* **Work instruction**
Repeat exactly the line containing "For god orden" and every line after it in the entries, and nothing besides.

* **Stored records**

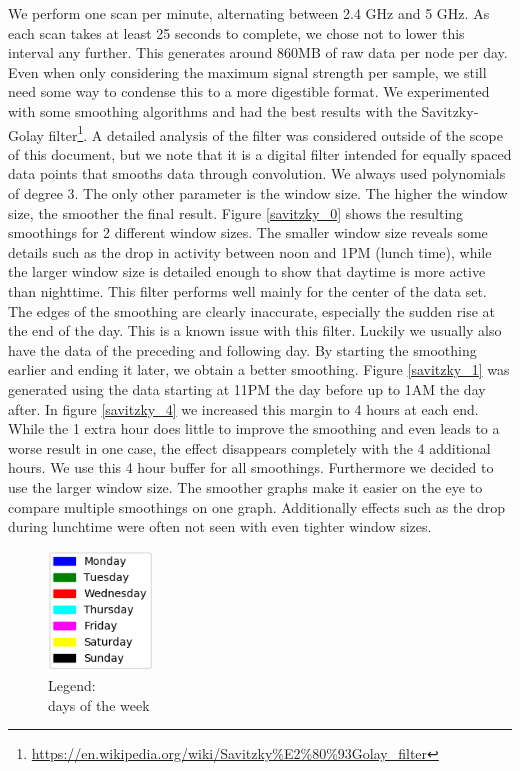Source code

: \documentclass[a4paper, 11pt]{article}
\begin{document}
We perform one scan per minute, alternating between 2.4 GHz and 5 GHz. As each scan takes at least 25 seconds to complete, we chose not to lower this interval any further. This generates around 860MB of raw data per node per day. Even when only considering the maximum signal strength per sample, we still need some way to condense this to a more digestible format. We experimented with some smoothing algorithms and had the best results with the Savitzky-Golay filter\footnote{\url{https://en.wikipedia.org/wiki/Savitzky\%E2\%80\%93Golay_filter}}. A detailed analysis of the filter was considered outside of the scope of this document, but we note that it is a digital filter intended for equally spaced data points that smooths data through convolution. We always used polynomials of degree 3. The only other parameter is the window size. The higher the window size, the smoother the final result. Figure \ref{savitzky_0} shows the resulting smoothings for 2 different window sizes. The smaller window size reveals some details such as the drop in activity between noon and 1PM (lunch time), while the larger window size is detailed enough to show that daytime is more active than nighttime. This filter performs well mainly for the center of the data set. The edges of the smoothing are clearly inaccurate, especially the sudden rise at the end of the day. This is a known issue with this filter. Luckily we usually also have the data of the preceding and following day. By starting the smoothing earlier and ending it later, we obtain a better smoothing. Figure \ref{savitzky_1} was generated using the data starting at 11PM the day before up to 1AM the day after. In figure \ref{savitzky_4} we increased this margin to 4 hours at each end. While the 1 extra hour does little to improve the smoothing and even leads to a worse result in one case, the effect disappears completely with the 4 additional hours. We use this 4 hour buffer for all smoothings. Furthermore we decided to use the larger window size. The smoother graphs make it easier on the eye to compare multiple smoothings on one graph. Additionally effects such as the drop during lunchtime were often not seen with even tighter window sizes.\\
\newpage %
\begin{figure}
\centering
\captionsetup{justification=centering}
\includegraphics[width=0.25\textwidth]{legend.png}
\caption{Legend:\\ days of the week}
\label{legend}
\end{figure}
\end{document}
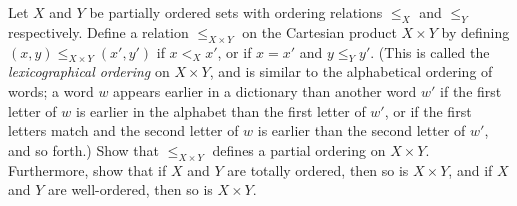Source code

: \begin{exercise}\label{ex 8.5.12}
    Let \(X\) and \(Y\) be partially ordered sets with ordering relations \(\leq_X\) and \(\leq_Y\) respectively.
    Define a relation \(\leq_{X \times Y}\) on the Cartesian product \(X \times Y\) by defining \((x, y) \leq_{X \times Y} (x', y')\) if \(x <_X x'\), or if \(x = x'\) and \(y \leq_Y y'\).
    (This is called the \emph{lexicographical ordering} on \(X \times Y\), and is similar to the alphabetical ordering of words;
    a word \(w\) appears earlier in a dictionary than another word \(w'\) if the first letter of \(w\) is earlier in the alphabet than the first letter of \(w'\), or if the first letters match and the second letter of \(w\) is earlier than the second letter of \(w'\), and so forth.)
    Show that \(\leq_{X \times Y}\) defines a partial ordering on \(X \times Y\).
    Furthermore, show that if \(X\) and \(Y\) are totally ordered, then so is \(X \times Y\), and if \(X\) and \(Y\) are well-ordered, then so is \(X \times Y\).
\end{exercise}


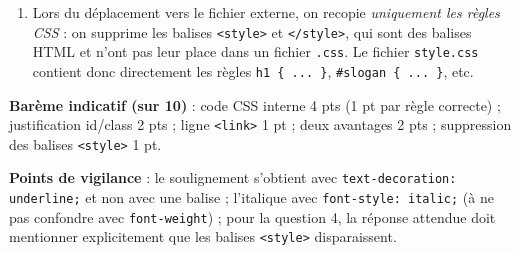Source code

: \documentclass[11pt]{article}
\newcommand{\cle}[1]{{\popxbold\color{popdark}#1}}
\begin{document}
\begin{corrige}
\begin{enumerate}
\begin{enumerate}
\begin{itemize}
    \end{itemize}
  \end{enumerate}
  \item Lors du déplacement vers le fichier externe, on recopie \emph{uniquement les règles CSS} : on supprime les balises \texttt{<style>} et \texttt{</style>}, qui sont des balises \cle{HTML} et n'ont pas leur place dans un fichier \texttt{.css}. Le fichier \texttt{style.css} contient donc directement les règles \texttt{h1 \{ ... \}}, \texttt{\#slogan \{ ... \}}, etc.
\end{enumerate}
\textbf{Barème indicatif (sur 10)} : code CSS interne 4 pts (1 pt par règle correcte) ; justification id/class 2 pts ; ligne \texttt{<link>} 1 pt ; deux avantages 2 pts ; suppression des balises \texttt{<style>} 1 pt.

\textbf{Points de vigilance} : le soulignement s'obtient avec \texttt{text-decoration: underline;} et non avec une balise ; l'italique avec \texttt{font-style: italic;} (à ne pas confondre avec \texttt{font-weight}) ; pour la question 4, la réponse attendue doit mentionner explicitement que les balises \texttt{<style>} disparaissent.
\end{corrige}
\end{document}
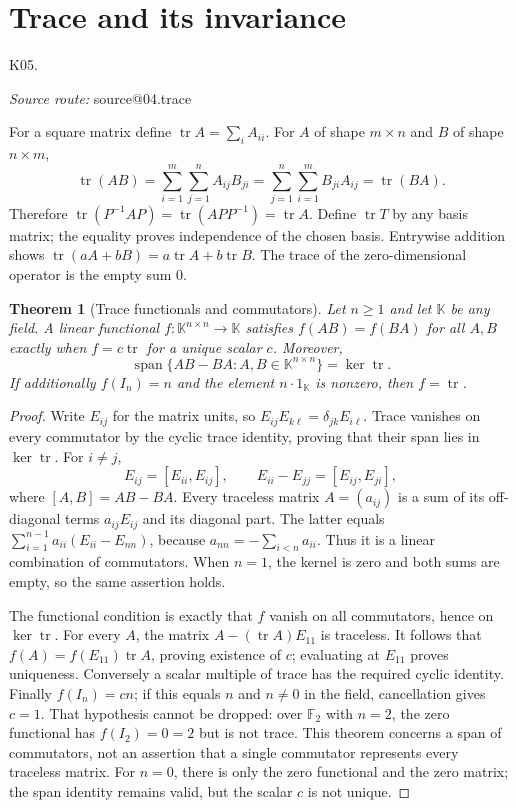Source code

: \documentclass[11pt,a4paper]{book}
\makeatletter
\newtheorem{theorem}{Theorem}[chapter]
\theoremstyle{definition}\newtheorem{definition}[theorem]{Definition}
\theoremstyle{remark}\newtheorem{remark}[theorem]{Remark}
\newcommand{\K}{\mathbb K}\newcommand{\R}{\mathbb R}\newcommand{\C}{\mathbb C}
\DeclareMathOperator{\tr}{tr}\DeclareMathOperator{\Span}{span}
\newcommand{\Kentry}[2]{\section{#2}\label{k:#1}\noindent\textsf{\small K05.\detokenize{#1}}\par
  \begingroup\small\color{black!65}\textit{Source route: }\csname source@#1\endcsname\par\endgroup}
\makeatother
\begin{document}
\Kentry{04.trace}{Trace and its invariance}
For a square matrix define $\tr A=\sum_i A_{ii}$. For $A$ of shape $m\times n$ and $B$ of shape $n\times m$,
\[\tr(AB)=\sum_{i=1}^m\sum_{j=1}^n A_{ij}B_{ji}
 =\sum_{j=1}^n\sum_{i=1}^m B_{ji}A_{ij}=\tr(BA).\]
Therefore $\tr(P^{-1}AP)=\tr(APP^{-1})=\tr A$. Define $\tr T$ by any basis matrix; the equality proves independence of the chosen basis. Entrywise addition shows $\tr(aA+bB)=a\tr A+b\tr B$. The trace of the zero-dimensional operator is the empty sum $0$.

\begin{theorem}[Trace functionals and commutators]
Let $n\ge1$ and let $\K$ be any field. A linear functional $f:\K^{n\times n}\to\K$ satisfies $f(AB)=f(BA)$ for all $A,B$ exactly when $f=c\tr$ for a unique scalar $c$. Moreover,
\[
\Span\{AB-BA:A,B\in\K^{n\times n}\}=\ker\tr.
\]
If additionally $f(I_n)=n$ and the element $n\cdot1_\K$ is nonzero, then $f=\tr$.
\end{theorem}
\begin{proof}
Write $E_{ij}$ for the matrix units, so $E_{ij}E_{k\ell}=\delta_{jk}E_{i\ell}$. Trace vanishes on every commutator by the cyclic trace identity, proving that their span lies in $\ker\tr$. For $i\ne j$,
\[
E_{ij}=[E_{ii},E_{ij}],\qquad E_{ii}-E_{jj}=[E_{ij},E_{ji}],
\]
where $[A,B]=AB-BA$. Every traceless matrix $A=(a_{ij})$ is a sum of its off-diagonal terms $a_{ij}E_{ij}$ and its diagonal part. The latter equals
$\sum_{i=1}^{n-1}a_{ii}(E_{ii}-E_{nn})$, because $a_{nn}=-\sum_{i<n}a_{ii}$. Thus it is a linear combination of commutators. When $n=1$, the kernel is zero and both sums are empty, so the same assertion holds.

The functional condition is exactly that $f$ vanish on all commutators, hence on $\ker\tr$. For every $A$, the matrix $A-(\tr A)E_{11}$ is traceless. It follows that $f(A)=f(E_{11})\tr A$, proving existence of $c$; evaluating at $E_{11}$ proves uniqueness. Conversely a scalar multiple of trace has the required cyclic identity. Finally $f(I_n)=cn$; if this equals $n$ and $n\ne0$ in the field, cancellation gives $c=1$. That hypothesis cannot be dropped: over $\mathbb F_2$ with $n=2$, the zero functional has $f(I_2)=0=2$ but is not trace. This theorem concerns a span of commutators, not an assertion that a single commutator represents every traceless matrix. For $n=0$, there is only the zero functional and the zero matrix; the span identity remains valid, but the scalar $c$ is not unique.
\end{proof}
\end{document}
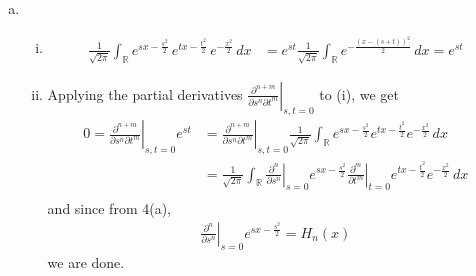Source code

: \documentclass[a4paper,12pt]{article}
\theoremstyle{definition}
\begin{document}
\begin{enumerate}
\begin{enumerate}[(a)]
\item
\begin{enumerate}[(i)]
\item 
\begin{align*}
\frac{1}{\sqrt{2\pi}}\int_{\mathbb{R}}e^{sx-\frac{s^2}{2}}\,e^{tx-\frac{t^2}{2}}\,e^{-\frac{x^2}{2}}\,dx &=e^{st}\frac{1}{\sqrt{2\pi}}\int_{\mathbb{R}}e^{-\frac{(x-(s+t))^2}{2}}\,dx = e^{st}
\end{align*}
\item Applying the partial derivatives $\left.\frac{\partial^{n+m}}{\partial s^n\partial t^m}\right|_{s,t=0}$ to (i), we get
\begin{align*}
0=\left.\frac{\partial^{n+m}}{\partial s^n\partial t^m}\right|_{s,t=0}e^{st} &= \left.\frac{\partial^{n+m}}{\partial s^n\partial t^m}\right|_{s,t=0}\frac{1}{\sqrt{2\pi}}\int_{\mathbb{R}}e^{sx-\frac{s^2}{2}}e^{tx-\frac{t^2}{2}}e^{-\frac{x^2}{2}}\,dx\\&= \frac{1}{\sqrt{2\pi}}\int_{\mathbb{R}}\left.\frac{\partial^{n}}{\partial s^n}\right|_{s=0}e^{sx-\frac{s^2}{2}}\left.\frac{\partial^{m}}{\partial t^m}\right|_{t=0}e^{tx-\frac{t^2}{2}}e^{-\frac{x^2}{2}}\,dx\\
\end{align*}
 and since from 4(a),
\begin{align*}
\left.\frac{\partial^{n}}{\partial s^n}\right|_{s=0}e^{sx-\frac{s^2}{2}}=H_n(x)
\end{align*}
we are done.
\end{enumerate}
\end{enumerate}
\end{enumerate}
\end{document}
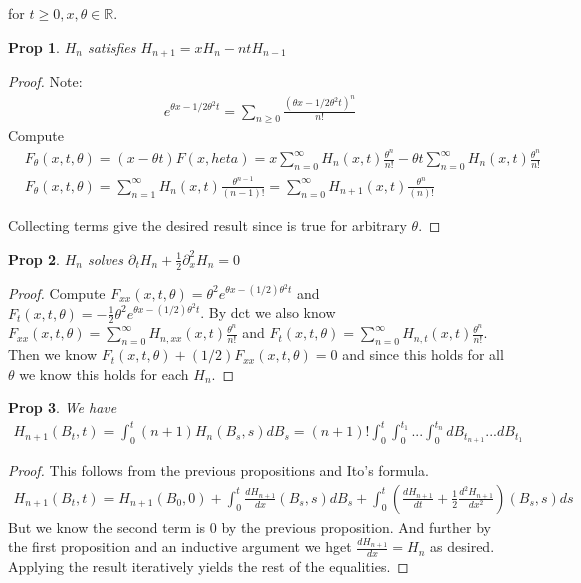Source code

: \documentclass[11pt]{article}
\newcommand{\R}{\mathbb{R}}
\newtheorem{prop}{Prop}
\begin{document}
for $t \geq 0, x, \theta \in \R$.

\begin{prop}
	$H_n$ satisfies $H_{n+1} = x H_n - nt H_{n-1}$
\end{prop}

\begin{proof}
	Note:
	\begin{align*}
		e^{\theta x - 1/2 \theta^2 t} = \sum_{n \geq 0} \frac{(\theta x - 1/2 \theta^2 t)^n}{n!}
	\end{align*}
	Compute
	\begin{align*}
		&F_{\theta}(x,t,\theta) = (x-\theta t)F(x,heta)  = x\sum_{n=0}^{\infty} H_n(x,t) \frac{\theta^n}{n!} - \theta t \sum_{n=0}^{\infty} H_n(x,t) \frac{\theta^n}{n!}\\
		&F_{\theta}(x,t,\theta) = \sum_{n=1}^{\infty} H_n(x,t) \frac{\theta^{n-1}}{(n-1)!} = \sum_{n=0}^{\infty} H_{n+1}(x,t) \frac{\theta^{n}}{(n)!}
	\end{align*}

	Collecting terms give the desired result since is true for arbitrary $\theta$.
\end{proof}

\begin{prop}
	$H_n$ solves $\partial_t H_n + \frac{1}{2}\partial_x^2 H_n = 0$
\end{prop}

\begin{proof}
	Compute $F_{xx}(x,t,\theta) = \theta^2 e^{\theta x -(1/2)\theta^2 t}$ and $F_t(x,t,\theta) = -\frac{1}{2} \theta^2 e^{\theta x - (1/2) \theta^2 t}$. By dct we also know $F_{xx}(x,t,\theta) = \sum_{n=0}^{\infty} H_{n,xx}(x,t)\frac{\theta^n}{n!}$ and $F_{t}(x,t,\theta) = \sum_{n=0}^{\infty} H_{n,t}(x,t)\frac{\theta^n}{n!}$. Then we know $F_t(x,t,\theta) + (1/2)F_{xx}(x,t,\theta) = 0$ and since this holds for all $\theta$ we know this holds for each $H_n$.
\end{proof}

\begin{prop}
	We have
	\begin{align*}
		H_{n+1}(B_t,t) = \int_0^t (n+1)H_n(B_s,s)dB_s = (n+1)! \int_0^t \int_0^{t_1}...\int_0^{t_n} dB_{t_{n+1}} ... dB_{t_1}
	\end{align*}
\end{prop}

\begin{proof}
	This follows from the previous propositions and Ito's formula. 
	\begin{align*}
		H_{n+1}(B_t,t) = H_{n+1}(B_0,0) + \int_0^t \frac{dH_{n+1}}{dx}(B_s,s)dB_s + \int_0^t (\frac{dH_{n+1}}{dt} + \frac{1}{2}\frac{d^2H_{n+1}}{dx^2})(B_s,s)ds
	\end{align*}
	But we know the second term is 0 by the previous proposition. And further by the first proposition and an inductive argument we hget $\frac{dH_{n+1}}{dx} = H_n$ as desired. Applying the result iteratively yields the rest of the equalities.
\end{proof}
\end{document}
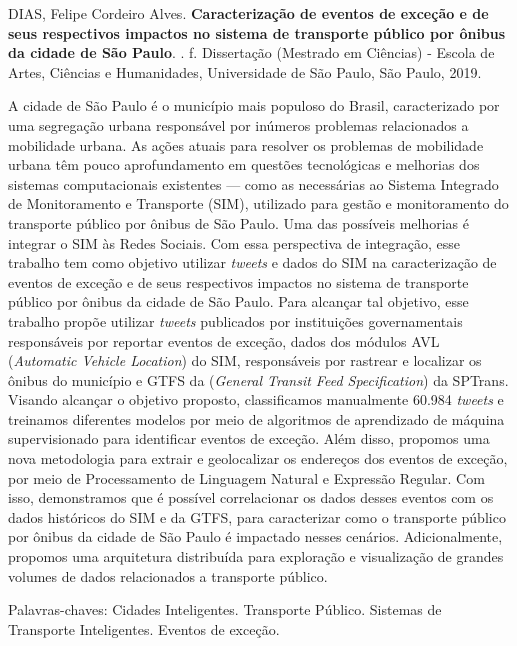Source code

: \documentclass[
	12pt,				%
	oneside,			%
	a4paper,			%
	english,			%
	brazil				%
	]{abntex2ppgsi}
\begin{document}
\begin{resumo}

% 
%
% 
%
\begin{flushleft}
DIAS, Felipe Cordeiro Alves. \textbf{Caracterização de eventos de exceção e de seus respectivos impactos no sistema de transporte público por ônibus da cidade de São Paulo}. \imprimirdata. \pageref{LastPage} f. Dissertação (Mestrado em Ciências) - Escola de Artes, Ciências e Humanidades, Universidade de São Paulo, São Paulo, 2019.
\end{flushleft}

A cidade de São Paulo é o município mais populoso do Brasil, caracterizado por uma segregação urbana responsável por inúmeros problemas relacionados a mobilidade urbana. As ações atuais para resolver os problemas de mobilidade urbana têm pouco aprofundamento em questões tecnológicas e melhorias dos sistemas computacionais existentes --- como as necessárias ao Sistema Integrado de Monitoramento e Transporte (SIM), utilizado para gestão e monitoramento do transporte público por ônibus de São Paulo. Uma das possíveis melhorias é integrar o SIM às Redes Sociais. Com essa perspectiva de integração, esse trabalho tem como objetivo utilizar \textit{tweets} e dados do SIM na caracterização de eventos de exceção e de seus respectivos impactos no sistema de transporte público por ônibus da cidade de São Paulo. Para alcançar tal objetivo, esse trabalho propõe utilizar \textit{tweets} publicados por instituições governamentais responsáveis por reportar eventos de exceção, dados dos módulos AVL (\textit{Automatic Vehicle Location}) do SIM, responsáveis por rastrear e localizar os ônibus do município e GTFS da (\textit{General Transit Feed Specification}) da SPTrans. Visando alcançar o objetivo proposto, classificamos manualmente 60.984 \textit{tweets} e treinamos diferentes modelos por meio de algoritmos de aprendizado de máquina supervisionado para identificar eventos de exceção. Além disso, propomos uma nova metodologia para extrair e geolocalizar os endereços dos eventos de exceção, por meio de Processamento de Linguagem Natural e Expressão Regular. Com isso, demonstramos que é possível correlacionar os dados desses eventos com os dados históricos do SIM e da GTFS, para caracterizar como o transporte público por ônibus da cidade de São Paulo é impactado nesses cenários. Adicionalmente, propomos uma arquitetura distribuída para exploração e visualização de grandes volumes de dados relacionados a transporte público.

Palavras-chaves: Cidades Inteligentes. Transporte Público. Sistemas de Transporte Inteligentes. Eventos de exceção.
\end{resumo}
\end{document}
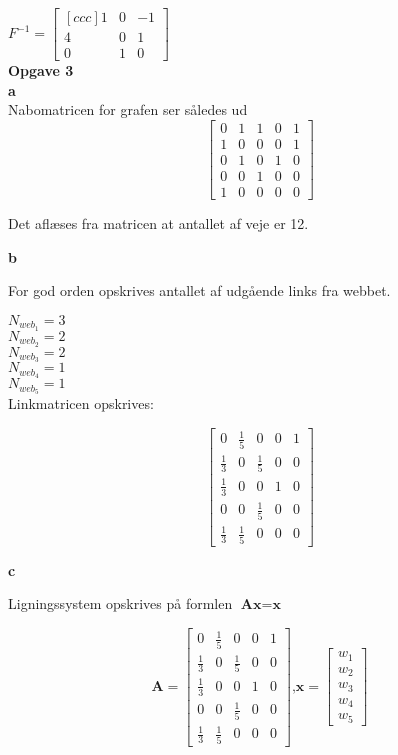 \documentclass[12pt,a4paper]{article}
\begin{document}
$F^{-1} = \begin{bmatrix}[ccc]
1 & 0 & -1\\
4 & 0 & 1\\
0 & 1 & 0
\end{bmatrix}  $\\

\textbf{Opgave 3} \\

\textbf{a}\\

Nabomatricen for grafen ser således ud
\[
\begin{bmatrix}
0 & 1 & 1 & 0 & 1\\
1 & 0 & 0 & 0 & 1 \\
0 & 1 & 0 & 1 & 0 \\
0 & 0 & 1 & 0 & 0 \\
1 & 0 & 0 & 0 & 0
\end{bmatrix}
\]

Det aflæses fra matricen at antallet af veje er 12.

\textbf{b}

For god orden opskrives antallet af udgående links fra webbet.

$N_{web_1} = 3$\\
$N_{web_2} = 2$\\
$N_{web_3} = 2$\\
$N_{web_4} = 1$\\
$N_{web_5} = 1$\\

Linkmatricen opskrives:

\[
\begin{bmatrix}
0 & \frac{1}{5} & 0 & 0 & 1 \\
\frac{1}{3} & 0 & \frac{1}{5} & 0 & 0\\
\frac{1}{3} & 0 & 0 & 1 & 0  \\
0 & 0 & \frac{1}{5} & 0 & 0 \\
\frac{1}{3} & \frac{1}{5} & 0 & 0 & 0  
\end{bmatrix}
\]

\textbf{c}

Ligningssystem opskrives på formlen $\textbf{Ax} = \textbf{x}$

\[
\textbf{A} = \begin{bmatrix}
0 & \frac{1}{5} & 0 & 0 & 1 \\
\frac{1}{3} & 0 & \frac{1}{5} & 0 & 0\\
\frac{1}{3} & 0 & 0 & 1 & 0  \\
0 & 0 & \frac{1}{5} & 0 & 0 \\
\frac{1}{3} & \frac{1}{5} & 0 & 0 & 0  
\end{bmatrix} \text{,} \textbf{x} = 
\begin{bmatrix}
w_1\\w_2\\w_3\\w_4\\w_5
\end{bmatrix}
\]
\end{document}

* **The answer**
For god orden opskrives antallet af udgående links fra webbet.

$N_{web_1} = 3$\\
$N_{web_2} = 2$\\
$N_{web_3} = 2$\\
$N_{web_4} = 1$\\
$N_{web_5} = 1$\\

Linkmatricen opskrives:

\[
\begin{bmatrix}
0 & \frac{1}{5} & 0 & 0 & 1 \\
\frac{1}{3} & 0 & \frac{1}{5} & 0 & 0\\
\frac{1}{3} & 0 & 0 & 1 & 0  \\
0 & 0 & \frac{1}{5} & 0 & 0 \\
\frac{1}{3} & \frac{1}{5} & 0 & 0 & 0  
\end{bmatrix}
\]

\textbf{c}

Ligningssystem opskrives på formlen $\textbf{Ax} = \textbf{x}$

\[
\textbf{A} = \begin{bmatrix}
0 & \frac{1}{5} & 0 & 0 & 1 \\
\frac{1}{3} & 0 & \frac{1}{5} & 0 & 0\\
\frac{1}{3} & 0 & 0 & 1 & 0  \\
0 & 0 & \frac{1}{5} & 0 & 0 \\
\frac{1}{3} & \frac{1}{5} & 0 & 0 & 0  
\end{bmatrix} \text{,} \textbf{x} = 
\begin{bmatrix}
w_1\\w_2\\w_3\\w_4\\w_5
\end{bmatrix}
\]
\end{document}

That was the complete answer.